Compare credible intervals of SC(R) models for marked and unmarked individuals

Estimating number of animals can be done in at least two ways. One is using capture-mark-recapture (CMR) framework, where capture histories of individuals are known. A second method is using a method termed “permanent count sites”, where on, as you might have guessed it, permanent counting sites, hunters count number of bears during a specific night. Counting is done in special weather conditions and at night. This kind of data could be analyzed using spatial count model (model for unmarked individuals). I will dwell into efford required for one or the other later.

Let us first divert our attention at how well can population size be estimated using both methods. Based on the code from Spatial capture-recapture by Royle et al. (2014) I will attempt to generate capture histories for individuals and for my next trick, use CMR methods to estimate population size when capture histories for individuals are known (Poisson, binomial models) and unknown (unmarked individuals, see Spatially-explicit models for inference about density in unmarked populations by Chandler and Royle from 2011). In other terms, I will use only the number of animals counted at a specific counting site.

library(scrbook)
library(coda)
library(ggplot2)

Setting the scene

Individuals move freely around the world and have a home range centroid which is not observed. What is observed are captures of said individuals on traps, set up in a grid.

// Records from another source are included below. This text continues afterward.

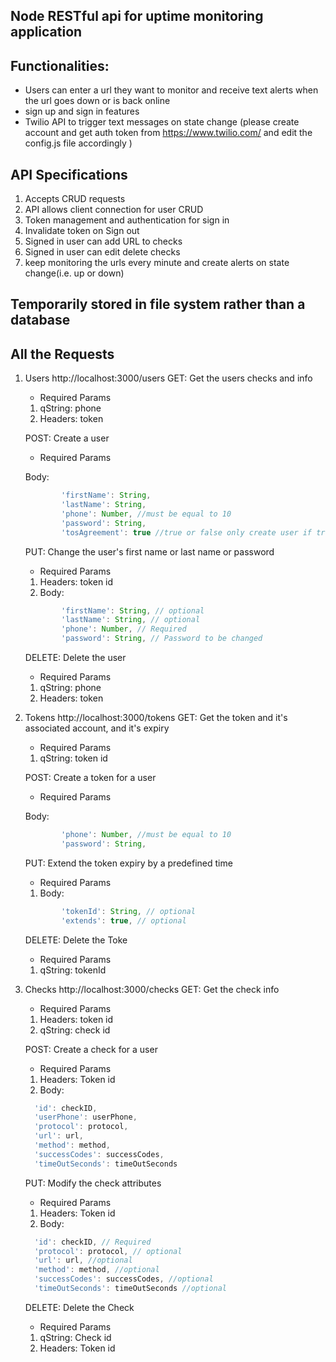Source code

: ## Node RESTful api for uptime monitoring application

## Functionalities:
* Users can enter a url they want to monitor and receive text alerts when the url goes down or is back online
* sign up and sign in features
* Twilio API to trigger text messages on state change (please create account and get auth token from https://www.twilio.com/ and edit the config.js file accordingly )

## API Specifications
1. Accepts CRUD requests
2. API allows client connection for user CRUD
3. Token management and authentication for sign in
4. Invalidate token on Sign out
5. Signed in user can add URL to checks
6. Signed in user can edit delete checks
7. keep monitoring the urls every minute and create alerts on state change(i.e. up or down)

## Temporarily stored in file system rather than a database

## All the Requests
1. Users http://localhost:3000/users
    GET: Get the users checks and info
    
    * Required Params 
    
    1. qString: phone
    2. Headers: token
    
    POST: Create a user
    
    * Required Params 
    
    Body: 
    
    ```javascript
            'firstName': String,
            'lastName': String,
            'phone': Number, //must be equal to 10
            'password': String, 
            'tosAgreement': true //true or false only create user if true
    ```

    PUT: Change the user's first name or last name or password

    * Required Params 

    1. Headers: token id
    2. Body:
    ```javascript
            'firstName': String, // optional
            'lastName': String, // optional
            'phone': Number, // Required
            'password': String, // Password to be changed
    ```
    DELETE: Delete the user

    * Required Params 
    
    1. qString: phone
    2. Headers: token

2. Tokens http://localhost:3000/tokens
    GET: Get the token and it's associated account, and it's expiry
    
    * Required Params 
    
    1. qString: token id
    
    POST: Create a token for a user
    
    * Required Params 
    
    Body: 
    
    ```javascript
            'phone': Number, //must be equal to 10
            'password': String, 
    ```

    PUT: Extend the token expiry by a predefined time

    * Required Params 

    1. Body:
    ```javascript
            'tokenId': String, // optional
            'extends': true, // optional
    ```
    DELETE: Delete the Toke

    * Required Params 
    
    1. qString: tokenId

2. Checks http://localhost:3000/checks
    GET: Get the check info
    
    * Required Params 
    
    1. Headers: token id
    2. qString: check id
    
    POST: Create a check for a user
    
    * Required Params 
    1. Headers: Token id
    2. Body: 

    ```javascript
      'id': checkID,
      'userPhone': userPhone,
      'protocol': protocol,
      'url': url,
      'method': method,
      'successCodes': successCodes,
      'timeOutSeconds': timeOutSeconds
    ```

    PUT: Modify the check attributes 

    * Required Params 
    1. Headers: Token id
    2. Body:
    ```javascript
      'id': checkID, // Required
      'protocol': protocol, // optional
      'url': url, //optional
      'method': method, //optional
      'successCodes': successCodes, //optional
      'timeOutSeconds': timeOutSeconds //optional
    ```
    DELETE: Delete the Check

    * Required Params 
    
    1. qString: Check id
    2. Headers: Token id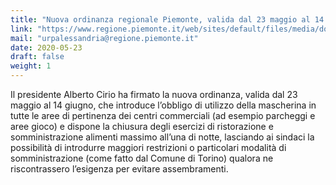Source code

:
 ```yaml
---
title: "Nuova ordinanza regionale Piemonte, valida dal 23 maggio al 14 giugno"
link: "https://www.regione.piemonte.it/web/sites/default/files/media/documenti/2020-05/decreto_presidente_della_giunta_regionale_n._63_-_22_maggio_2020.pdf"
mail: "urpalessandria@regione.piemonte.it"
date: 2020-05-23
draft: false
weight: 1
---
```


Il presidente Alberto Cirio ha firmato la nuova ordinanza, valida dal 23 maggio al 14 giugno, che introduce l’obbligo di utilizzo della mascherina in tutte le aree di pertinenza dei centri commerciali (ad esempio parcheggi e aree gioco) e dispone la chiusura degli esercizi di ristorazione e somministrazione alimenti massimo all’una di notte, lasciando ai sindaci la possibilità di introdurre maggiori restrizioni o particolari modalità di somministrazione (come fatto dal Comune di Torino) qualora ne riscontrassero l’esigenza per evitare assembramenti.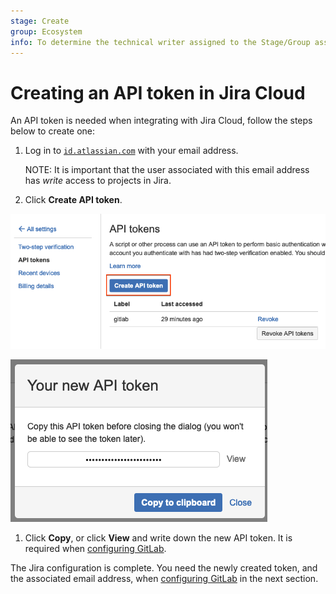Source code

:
 ```yaml
---
stage: Create
group: Ecosystem
info: To determine the technical writer assigned to the Stage/Group associated with this page, see https://about.gitlab.com/handbook/engineering/ux/technical-writing/#assignments
---
```


# Creating an API token in Jira Cloud

An API token is needed when integrating with Jira Cloud, follow the steps
below to create one:

1. Log in to [`id.atlassian.com`](https://id.atlassian.com/manage-profile/security/api-tokens) with your email address.

   NOTE:
   It is important that the user associated with this email address has *write* access
   to projects in Jira.

1. Click **Create API token**.

![Jira API token](img/jira_api_token_menu.png)

![Jira API token](img/jira_api_token.png)

1. Click **Copy**, or click **View** and write down the new API token. It is required when [configuring GitLab](jira.md#configuring-gitlab).

The Jira configuration is complete. You need the newly created token, and the associated email address, when [configuring GitLab](jira.md#configuring-gitlab) in the next section.
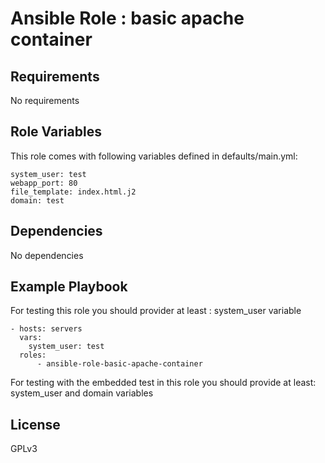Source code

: Ansible Role : basic apache container
=========

Requirements
------------

No requirements

Role Variables
--------------

This role comes with following variables defined in defaults/main.yml:

```
system_user: test
webapp_port: 80
file_template: index.html.j2
domain: test
```

Dependencies
------------

No dependencies

Example Playbook
----------------

For testing this role you should provider at least : system_user variable 

```
- hosts: servers
  vars: 
    system_user: test
  roles:
      - ansible-role-basic-apache-container
```

For testing with the embedded test in this role you should provide at least: 
system_user and domain variables

License
-------

GPLv3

Number of traps is basically the only thing we do not keep constant in this simulation. Here is a figure that demonstrates the design.

tr <- seq(5, 25, length = 5)
X <- expand.grid(x = tr, y = tr)
N <- 30
buffer <- 2
xlim <- range(X[, 1]) + c(-buffer, buffer)
ylim <- range(X[, 2]) + c(-buffer, buffer)
s <- cbind(x = runif(N, xlim[1], xlim[2]),
           y = runif(N, ylim[1], ylim[2]))

plot(X, xlim = c(0, 30), ylim = c(0, 30), asp = 1)
points(s, cex = 0.5, col = "red")
rect(xleft = xlim[1], xright = xlim[2], ybottom = ylim[1], ytop = ylim[2], lty = "dotted", border = "grey")

Black circles represent traps, red circles are unobserved home range centroids and the dotted gray line around the trap array is the buffer used to generate state space (area within which individuals move). It is assumed animals move around the centroid (I believe the assumptions is that the movement could be described with a half-normal-ish distribution? It’s Sunday 1 a.m. and I’ll have to verify this later.). Probability of capture of each individual is modeled so that it depends on the distance between the centroid and the trap. See CMR book by Royle et al. for further explanation.

More technicalities

Having successfully generated a trap array, individuals and their capture history (which individual was caught at which location on what occassion), we use a hand built Metropolis-Hastings algorithm available in functions of the scrbook package. Functions are SCR0pois and SCR0binom.cl and can estimate model parameters for Poisson and binomial models, respectively. To estimate the number of individuals for spatial count model (unmarked), we collapse the data so that we only know how many individuals were caught at which trap on which occassion and use function scrUN from the aforementioned package. The results are written into intermediate files on disk to prevent data loss in case something goes wrong, collected at the end and visualized. Easy peasy.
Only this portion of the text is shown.